Common Front Crawl Mistakes You May Be Making

The front crawl, also known as the freestyle stroke, is a common and entertaining swimming stroke to perfect. Learning this kind of stroke may increase your ability to swim quickly and fluidly in the water, while also teaching you how to have fun with a freestyle move that many competitors like to use.

However, there are a few mistakes that new front crawl learners tend to be making. It’s important to understand these mistakes are easily fixed and come naturally to a lot of beginners. You may or may not be aware of the mistakes you’re making, but it’s worth taking a look at some of these mistakes and learning how simple they are to fix. Check out the following information below so that you can understand the common front crawl mistakes you may be making!

Arm Movements

It’s a common mistake for swimmers to have “crooked” arms while trying to swim the front crawl. This happens when your arms end up underneath your stomach during the pulling part of the stroke. This is not the best arm movement for the front crawl because you can tend to slip a lot of water, which causes you to expend a lot more effort than you need to.

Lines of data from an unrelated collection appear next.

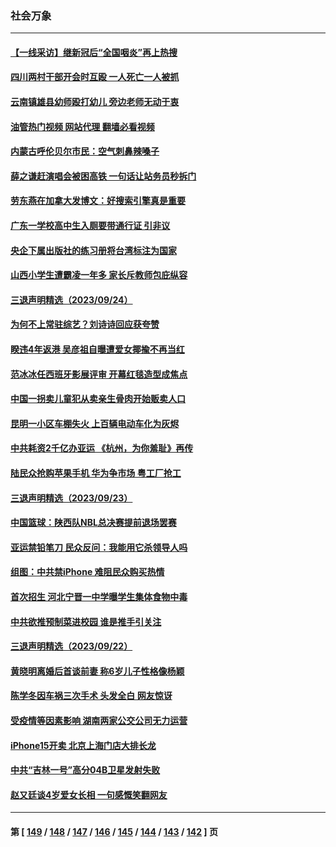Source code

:### 社会万象
---
#### [【一线采访】继新冠后“全国咽炎”再上热搜](../../pages/ncid282/n14081285.md?09262045) 
#### [四川两村干部开会时互殴 一人死亡一人被抓](../../pages/ncid282/n14081149.md?09262045) 
#### [云南镇雄县幼师殴打幼儿 旁边老师无动于衷](../../pages/ncid282/n14081181.md?09262045) 
#### [油管热门视频 网站代理 翻墙必看视频](http://138.2.39.72:81/youtube.html?epic-marker?09262045)
#### [内蒙古呼伦贝尔市民：空气刺鼻辣嗓子](../../pages/ncid282/n14081175.md?09262045) 
#### [薛之谦赶演唱会被困高铁 一句话让站务员秒拆门](../../pages/ncid282/n14081103.md?09262045) 
#### [劳东燕在加拿大发博文：好搜索引擎真是重要](../../pages/ncid282/n14080977.md?09262045) 
#### [广东一学校高中生入厕要带通行证 引非议](../../pages/ncid282/n14080853.md?09262045) 
#### [央企下属出版社的练习册将台湾标注为国家](../../pages/ncid282/n14080614.md?09262045) 
#### [山西小学生遭霸凌一年多 家长斥教师包庇纵容](../../pages/ncid282/n14080658.md?09262045) 
#### [三退声明精选（2023/09/24）](../../pages/ncid282/n14080623.md?09262045) 
#### [为何不上常驻综艺？刘诗诗回应获夸赞](../../pages/ncid282/n14080342.md?09262045) 
#### [睽违4年返港 吴彦祖自曝遭爱女揶揄不再当红](../../pages/ncid282/n14080359.md?09262045) 
#### [范冰冰任西班牙影展评审 开幕红毯造型成焦点](../../pages/ncid282/n14080305.md?09262045) 
#### [中国一拐卖儿童犯从卖亲生骨肉开始贩卖人口](../../pages/ncid282/n14080306.md?09262045) 
#### [昆明一小区车棚失火 上百辆电动车化为灰烬](../../pages/ncid282/n14080197.md?09262045) 
#### [中共耗资2千亿办亚运 《杭州，为你羞耻》再传](../../pages/ncid282/n14080182.md?09262045) 
#### [陆民众抢购苹果手机 华为争市场 粤工厂抢工](../../pages/ncid282/n14080041.md?09262045) 
#### [三退声明精选（2023/09/23）](../../pages/ncid282/n14080011.md?09262045) 
#### [中国篮球：陕西队NBL总决赛提前退场罢赛](../../pages/ncid282/n14079972.md?09262045) 
#### [亚运禁铅笔刀 民众反问：我能用它杀领导人吗](../../pages/ncid282/n14079959.md?09262045) 
#### [组图：中共禁iPhone 难阻民众购买热情](../../pages/ncid282/n14079702.md?09262045) 
#### [首次招生 河北宁晋一中学曝学生集体食物中毒](../../pages/ncid282/n14079763.md?09262045) 
#### [中共欲推预制菜进校园 谁是推手引关注](../../pages/ncid282/n14079696.md?09262045) 
#### [三退声明精选（2023/09/22）](../../pages/ncid282/n14079575.md?09262045) 
#### [黄晓明离婚后首谈前妻 称6岁儿子性格像杨颖](../../pages/ncid282/n14079423.md?09262045) 
#### [陈学冬因车祸三次手术 头发全白 网友惊讶](../../pages/ncid282/n14079469.md?09262045) 
#### [受疫情等因素影响 湖南两家公交公司无力运营](../../pages/ncid282/n14079172.md?09262045) 
#### [iPhone15开卖 北京上海门店大排长龙](../../pages/ncid282/n14079130.md?09262045) 
#### [中共“吉林一号”高分04B卫星发射失败](../../pages/ncid282/n14078967.md?09262045) 
#### [赵又廷谈4岁爱女长相 一句感慨笑翻网友](../../pages/ncid282/n14078736.md?09262045) 

---
#### 第 [ [149](./149.md?09262045) / [148](./148.md?09262045) / [147](./147.md?09262045) / [146](./146.md?09262045) / [145](./145.md?09262045) / [144](./144.md?09262045) / [143](./143.md?09262045) / [142](./142.md?09262045) ] 页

This can be amended by practicing your rotation movements during the arm pulling phase. You can achieve this by putting rotating so that only one of your shoulders is parallel to the water at a time. That way, you won’t have to rotate to get your arm to go straight out in front of you. You can practice this by sitting against the wall and noticing how your arm extends slightly to the side when you reach it out. Try focusing on not going crooked when you take a breath, as you can’t look at your hands while you are breathing.

Leg Movements

Your legs are essential to performing the front crawl effectively. The most common mistake is the bending of the knees during swimming, which will cause too much resistance in the water and make you feel like you are lagging behind and pulling too much weight. This is a good way to exhaust yourself out too quickly when you could otherwise be fast and efficient in the water.

You can correct this problem of the bending of the knees by kicking from your hip, rather than your thighs or knees. Focus on keeping your knees as straight behind you as possible at all times. Use small and fast kicks, rather than large, slapping kicks. You will find that this not only keeps you from bending the knees, but it speeds you up in the process.

Breathing

A lot of people tend to wait too long to take their breath during the stroke. This can throw the entire rhythm of the stroke out of order, as it can slow your body down. Don’t wait until your hand exits the water for you to take your breath. This will mean that you will run out of breath to propel you forward.

In order to fix this, you can breathe as you start the pull, rather than when you finish it. Once your hand has gone into the water, start your breathing. You will find that this is a much easier way to breathe that will help you to get the most out of your stroke.

Body Positioning

When you swim too flat, with your belly pointed towards the bottom of the pool, you won’t be able to rotate as easily as you will need to for successfully completing this stroke. Staying flat means you are risking taking some serious damage to your rotator cuff, shoulder, and tendons.

Avoid painful body positioning by rotating your shoulders in a natural and flexible way when you are moving your arms. Extend your arms all the way in front of you so that you naturally roll to that side. Move with your shoulders, rather than against them. That way, you can achieve your stroke while keeping your body in a healthy shape.